Resorting to federal habeas action, however, Dickerson was successful in overturning his conviction on two grounds. In United States ex rel. Dickerson v. Rundle, 238 F. Supp. 218 (E.D.Pa.1965), Judge Wood ruled that Jackson v. Denno, 378 U.S. 368, 84 S. Ct. 1774, 12 L. Ed. 2d 908 (1964) required a separate hearing on the voluntariness of the statements, and Escobedo v. Illinois, 378 U.S. 478, 84 S. Ct. 1758, 12 L. Ed. 2d 977 (1964) and Massiah v. United States, 377 U.S. 201, 84 S. Ct. 1199, 12 L. Ed. 2d 246 (1964), rendered the statements inadmissible as a matter of law due to the absence of counsel. It should be emphasized that all these Supreme Court decisions had been announced subsequent to the Pennsylvania state courts' review of the conviction.
On appeal, however, this court rejected the contention that Dickerson's statement was inadmissible "merely because it was given at a time when he was without the assistance of counsel." United States ex rel. Dickerson v. Rundle, 363 F.2d 126, 129 (3 Cir. 1966), cert. den. Dickerson v. Rundle, 386 U.S. 916, 87 S. Ct. 880, 17 L. Ed. 2d 790 (1967). Instead, we remanded the case to the state courts solely for the purpose of conducting a Jackson v. Denno hearing on the issue of voluntariness.
On remand, the state trial court determined that the statement was voluntarily given. By agreement of the parties, this finding was made on the basis of the testimony presented in the federal proceedings before Judge Wood. This holding was affirmed by the Pennsylvania Supreme Court for the third time in Commonwealth v. Dickerson, 428 Pa. 564, 237 A.2d 229 (1968), with Justice Roberts dissenting on the grounds that the police violated the defendant's right to counsel when they obtained a "bringup order" authorizing interrogation without affording or advising the defendant of his right to counsel.

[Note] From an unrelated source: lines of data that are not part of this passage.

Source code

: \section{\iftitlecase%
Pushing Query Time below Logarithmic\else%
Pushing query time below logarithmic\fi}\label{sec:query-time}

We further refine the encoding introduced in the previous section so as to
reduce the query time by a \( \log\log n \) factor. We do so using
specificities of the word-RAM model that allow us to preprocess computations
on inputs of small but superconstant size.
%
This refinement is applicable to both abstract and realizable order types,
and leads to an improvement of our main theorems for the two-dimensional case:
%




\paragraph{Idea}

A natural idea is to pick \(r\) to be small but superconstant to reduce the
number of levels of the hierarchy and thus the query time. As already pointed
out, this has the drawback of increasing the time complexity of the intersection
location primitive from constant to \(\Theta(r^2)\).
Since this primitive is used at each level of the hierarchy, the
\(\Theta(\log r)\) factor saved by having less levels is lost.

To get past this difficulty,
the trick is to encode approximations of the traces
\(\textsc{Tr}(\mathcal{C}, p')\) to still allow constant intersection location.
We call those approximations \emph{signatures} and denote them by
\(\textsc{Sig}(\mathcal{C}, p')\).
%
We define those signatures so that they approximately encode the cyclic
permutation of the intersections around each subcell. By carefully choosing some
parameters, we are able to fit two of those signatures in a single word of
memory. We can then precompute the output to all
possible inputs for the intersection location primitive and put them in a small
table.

Returning to the federal courts, Dickerson reiterated his arguments on voluntariness and the right-to-counsel. Based on the same record which the state courts had reviewed, the district court concluded that the statement was involuntary. In issuing the writ, the court requested, if an appeal ensued, that we reconsider our prior decision which rejected the Sixth Amendment claim. After argument before a panel and two separate rehearings en banc, we have concluded that the writ should not issue.

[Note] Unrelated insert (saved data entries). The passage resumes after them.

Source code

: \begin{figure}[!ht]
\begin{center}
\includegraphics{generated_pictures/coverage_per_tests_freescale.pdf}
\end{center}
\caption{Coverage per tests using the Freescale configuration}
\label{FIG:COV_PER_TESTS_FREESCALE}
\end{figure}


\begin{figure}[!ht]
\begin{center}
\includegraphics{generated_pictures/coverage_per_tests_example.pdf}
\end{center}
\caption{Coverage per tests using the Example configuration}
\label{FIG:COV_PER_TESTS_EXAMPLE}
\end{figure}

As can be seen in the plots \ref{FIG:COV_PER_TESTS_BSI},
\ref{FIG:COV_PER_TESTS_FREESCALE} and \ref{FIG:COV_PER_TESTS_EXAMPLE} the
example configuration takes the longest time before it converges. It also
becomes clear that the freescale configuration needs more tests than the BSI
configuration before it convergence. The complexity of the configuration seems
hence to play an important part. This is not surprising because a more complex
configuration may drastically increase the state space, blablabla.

The Voluntariness of the Statement
Section 2254(d) of Title 28 provides that in federal habeas corpus applications, state adjudications "shall be presumed to be correct." It is only where "such factual determination is not fairly supported by the record" that a federal court is authorized to reject the state findings. Notwithstanding this admonition, the district court rejected the state finding of voluntariness on the basis of the identical evidence reviewed by the state courts. Having examined this record ourselves, we conclude that the state adjudication is more than fairly supported and should have been accepted by the district court.

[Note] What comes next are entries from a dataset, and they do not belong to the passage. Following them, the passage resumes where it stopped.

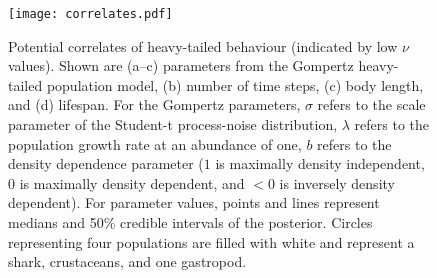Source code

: \clearpage

\begin{figure}[htbp]
\begin{center}
\texttt{[image: correlates.pdf]}
\caption{
Potential correlates of heavy-tailed behaviour (indicated by low $\nu$ values). Shown are (a--c) parameters from the Gompertz heavy-tailed population model, (b) number of time steps, (c) body length, and (d) lifespan.
For the Gompertz parameters, $\sigma$ refers to the scale parameter of the Student-t process-noise distribution, $\lambda$ refers to the population growth rate at an abundance of one, $b$ refers to the density dependence parameter ($1$ is maximally density independent, $0$ is maximally density dependent, and $<0$ is inversely density dependent).
For parameter values, points and lines represent medians and 50\% credible intervals of the posterior.
Circles representing four populations are filled with white and represent a shark, crustaceans, and one gastropod.
}
\label{fig:correlates}
\end{center}
\end{figure}

\clearpage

The record shows that Dickerson voluntarily surrendered to the police three days after the housing guard was killed. There followed a period of interrogation from 5:20 p.m. to 9:18 p.m. on August 19, 1958. A preliminary hearing was held on the morning of August 20 for Dickerson and a co-suspect, Spencer Broaddus,*fn1 after which both men were held for the grand jury. Within a few hours after the defendants were committed to the county prison, the detective bureau requested and obtained from a state quarter sessions judge a "bring-up order" which authorized removal of the defendants from prison for further police interrogation. A second round of questioning followed from 3:16 p.m. to 9:41 p.m. on August 20, at the conclusion of which Dickerson gave the statement which he attacks as involuntary. The interrogations of both Dickerson and Broaddus were apparently conducted by five police officers who at times employed the "Mutt and Jeff" technique of friendship and hostility. A lie detector test was also administered during the course of the second interrogation, following which the police accused Dickerson of lying. At the time these events transpired, Dickerson was 21 years old with nine years of formal education.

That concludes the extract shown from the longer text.